**Exercise requirements**
Your answer is one number, how many lines in the entries include "users".

▼

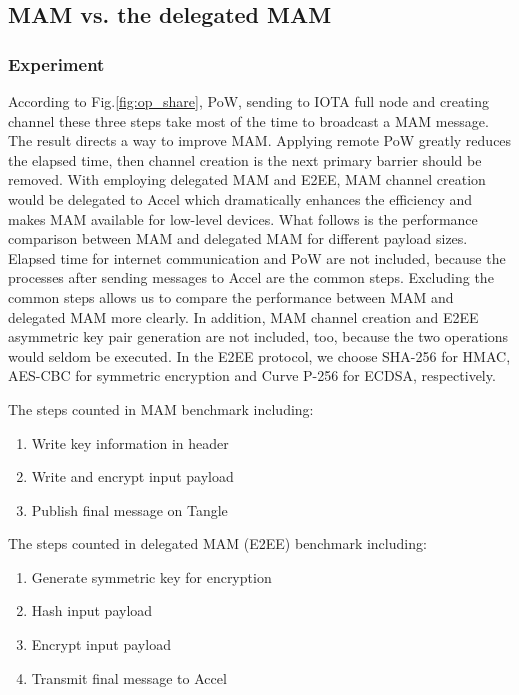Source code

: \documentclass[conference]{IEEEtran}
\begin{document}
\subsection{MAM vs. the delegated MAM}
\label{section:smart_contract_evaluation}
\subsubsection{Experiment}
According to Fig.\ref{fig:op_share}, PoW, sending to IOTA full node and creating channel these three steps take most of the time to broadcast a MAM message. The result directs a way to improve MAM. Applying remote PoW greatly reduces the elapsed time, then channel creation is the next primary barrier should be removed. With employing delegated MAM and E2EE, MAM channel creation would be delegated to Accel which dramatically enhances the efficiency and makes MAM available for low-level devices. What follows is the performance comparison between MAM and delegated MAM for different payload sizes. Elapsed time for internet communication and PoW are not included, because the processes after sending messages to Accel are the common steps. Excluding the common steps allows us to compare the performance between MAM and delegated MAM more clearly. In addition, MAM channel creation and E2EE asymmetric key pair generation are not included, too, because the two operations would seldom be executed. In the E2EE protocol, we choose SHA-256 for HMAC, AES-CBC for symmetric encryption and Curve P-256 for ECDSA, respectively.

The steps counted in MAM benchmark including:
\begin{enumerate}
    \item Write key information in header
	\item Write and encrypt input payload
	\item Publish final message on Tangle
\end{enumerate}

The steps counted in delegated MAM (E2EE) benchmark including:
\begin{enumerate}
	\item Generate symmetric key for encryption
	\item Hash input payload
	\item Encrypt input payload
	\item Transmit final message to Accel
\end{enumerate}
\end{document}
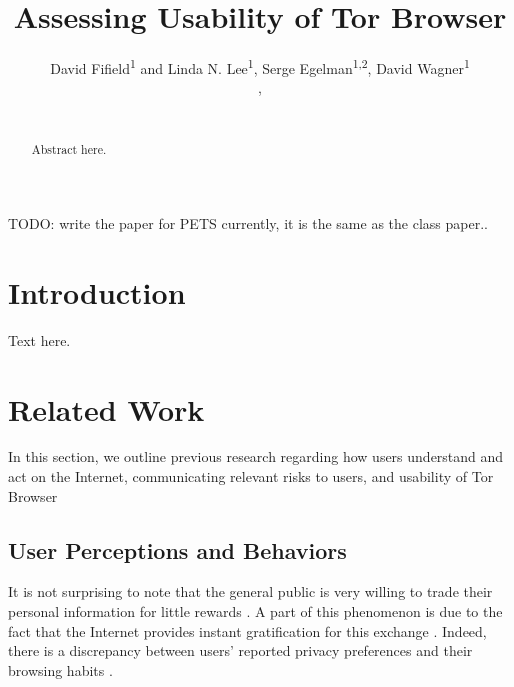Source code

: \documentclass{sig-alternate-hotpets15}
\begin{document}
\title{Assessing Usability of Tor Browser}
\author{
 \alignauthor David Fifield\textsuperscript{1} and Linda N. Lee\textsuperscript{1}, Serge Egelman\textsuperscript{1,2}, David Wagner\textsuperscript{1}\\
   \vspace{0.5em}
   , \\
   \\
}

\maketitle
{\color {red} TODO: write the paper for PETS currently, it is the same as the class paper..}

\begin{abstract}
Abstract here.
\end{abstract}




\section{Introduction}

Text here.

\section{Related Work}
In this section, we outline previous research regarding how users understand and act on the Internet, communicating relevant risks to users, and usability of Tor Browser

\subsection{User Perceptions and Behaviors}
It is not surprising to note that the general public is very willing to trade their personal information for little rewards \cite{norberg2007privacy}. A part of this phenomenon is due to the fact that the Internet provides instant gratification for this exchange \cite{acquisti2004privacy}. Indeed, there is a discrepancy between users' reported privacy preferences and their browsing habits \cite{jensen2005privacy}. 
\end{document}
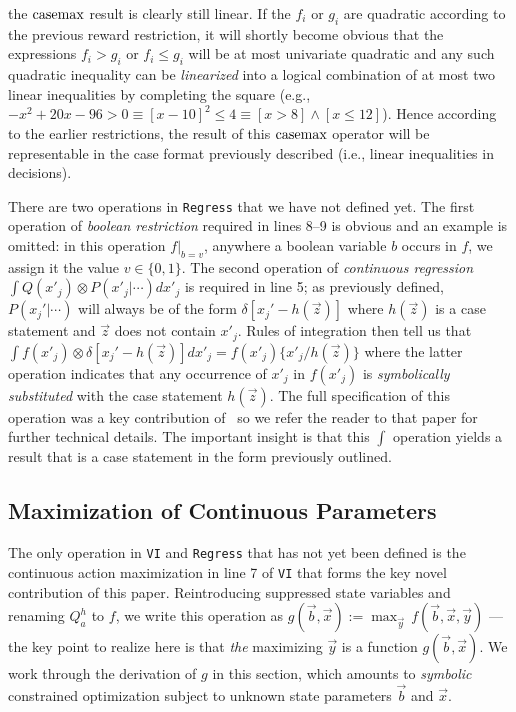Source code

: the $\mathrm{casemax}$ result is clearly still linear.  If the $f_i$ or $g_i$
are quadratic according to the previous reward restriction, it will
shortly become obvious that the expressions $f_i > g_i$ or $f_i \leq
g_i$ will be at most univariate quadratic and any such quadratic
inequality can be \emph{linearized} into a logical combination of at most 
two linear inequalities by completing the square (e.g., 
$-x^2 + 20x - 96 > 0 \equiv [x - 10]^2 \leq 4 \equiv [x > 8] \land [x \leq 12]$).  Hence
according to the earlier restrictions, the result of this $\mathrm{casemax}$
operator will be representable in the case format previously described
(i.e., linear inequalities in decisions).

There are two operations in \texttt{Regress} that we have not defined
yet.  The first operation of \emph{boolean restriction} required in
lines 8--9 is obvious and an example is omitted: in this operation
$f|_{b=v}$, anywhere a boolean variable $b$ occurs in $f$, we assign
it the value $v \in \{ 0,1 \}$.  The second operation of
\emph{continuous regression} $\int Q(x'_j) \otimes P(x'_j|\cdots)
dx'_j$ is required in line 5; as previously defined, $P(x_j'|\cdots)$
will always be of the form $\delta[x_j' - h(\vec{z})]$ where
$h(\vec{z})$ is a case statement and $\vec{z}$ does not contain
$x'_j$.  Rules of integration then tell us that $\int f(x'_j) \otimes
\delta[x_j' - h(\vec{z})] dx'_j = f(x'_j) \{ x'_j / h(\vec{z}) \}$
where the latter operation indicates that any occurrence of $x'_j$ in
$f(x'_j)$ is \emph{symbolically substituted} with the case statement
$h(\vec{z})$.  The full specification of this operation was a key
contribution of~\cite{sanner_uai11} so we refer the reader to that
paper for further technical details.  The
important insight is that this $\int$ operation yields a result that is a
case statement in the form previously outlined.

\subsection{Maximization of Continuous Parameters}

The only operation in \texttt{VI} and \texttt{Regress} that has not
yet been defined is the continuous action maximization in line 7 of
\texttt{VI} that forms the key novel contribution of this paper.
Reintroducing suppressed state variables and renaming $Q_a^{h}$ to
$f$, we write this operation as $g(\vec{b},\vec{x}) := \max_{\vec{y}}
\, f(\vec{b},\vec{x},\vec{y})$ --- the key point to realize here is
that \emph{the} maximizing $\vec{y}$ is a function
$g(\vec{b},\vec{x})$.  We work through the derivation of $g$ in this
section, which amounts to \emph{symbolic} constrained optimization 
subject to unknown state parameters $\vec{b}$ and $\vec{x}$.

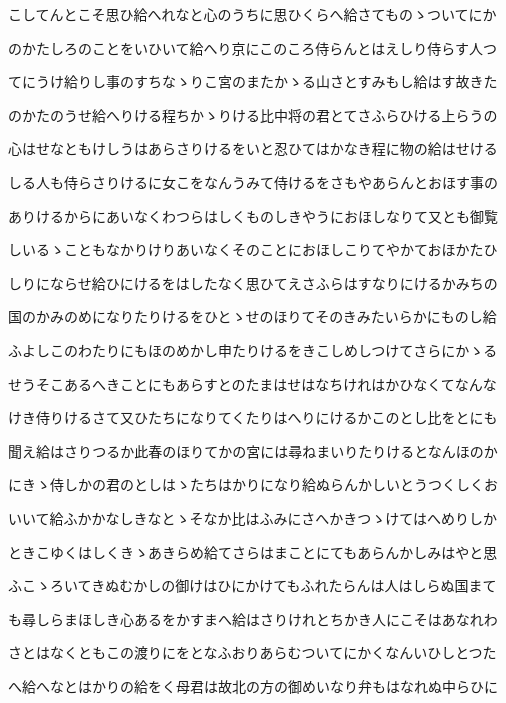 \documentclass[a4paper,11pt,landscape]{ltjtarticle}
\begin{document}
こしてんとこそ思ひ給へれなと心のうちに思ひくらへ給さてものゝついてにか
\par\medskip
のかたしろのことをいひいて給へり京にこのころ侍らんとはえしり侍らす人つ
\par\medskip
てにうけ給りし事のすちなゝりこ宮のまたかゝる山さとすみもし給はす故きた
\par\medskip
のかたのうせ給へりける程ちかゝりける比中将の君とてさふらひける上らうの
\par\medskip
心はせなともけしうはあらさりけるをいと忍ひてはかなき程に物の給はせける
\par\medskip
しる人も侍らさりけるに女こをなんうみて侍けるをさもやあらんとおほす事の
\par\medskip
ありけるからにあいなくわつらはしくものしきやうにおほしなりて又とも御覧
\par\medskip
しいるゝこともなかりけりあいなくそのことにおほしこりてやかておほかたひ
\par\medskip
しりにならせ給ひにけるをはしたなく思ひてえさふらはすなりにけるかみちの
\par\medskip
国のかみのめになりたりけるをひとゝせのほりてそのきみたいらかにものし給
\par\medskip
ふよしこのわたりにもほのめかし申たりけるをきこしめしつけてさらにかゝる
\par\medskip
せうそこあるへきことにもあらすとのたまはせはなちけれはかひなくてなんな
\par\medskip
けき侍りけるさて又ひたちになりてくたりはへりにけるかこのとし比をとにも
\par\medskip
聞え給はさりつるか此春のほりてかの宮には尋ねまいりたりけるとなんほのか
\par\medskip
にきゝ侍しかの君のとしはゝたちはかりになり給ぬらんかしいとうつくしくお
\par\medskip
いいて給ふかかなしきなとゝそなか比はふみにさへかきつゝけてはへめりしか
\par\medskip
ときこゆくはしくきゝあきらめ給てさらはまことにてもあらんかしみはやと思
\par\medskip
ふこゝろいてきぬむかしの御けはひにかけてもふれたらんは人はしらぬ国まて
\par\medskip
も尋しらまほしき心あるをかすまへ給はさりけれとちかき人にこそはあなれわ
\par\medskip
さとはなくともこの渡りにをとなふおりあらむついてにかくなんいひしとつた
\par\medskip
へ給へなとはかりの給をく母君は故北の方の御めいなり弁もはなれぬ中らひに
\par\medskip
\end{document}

▲

**Solution below**
2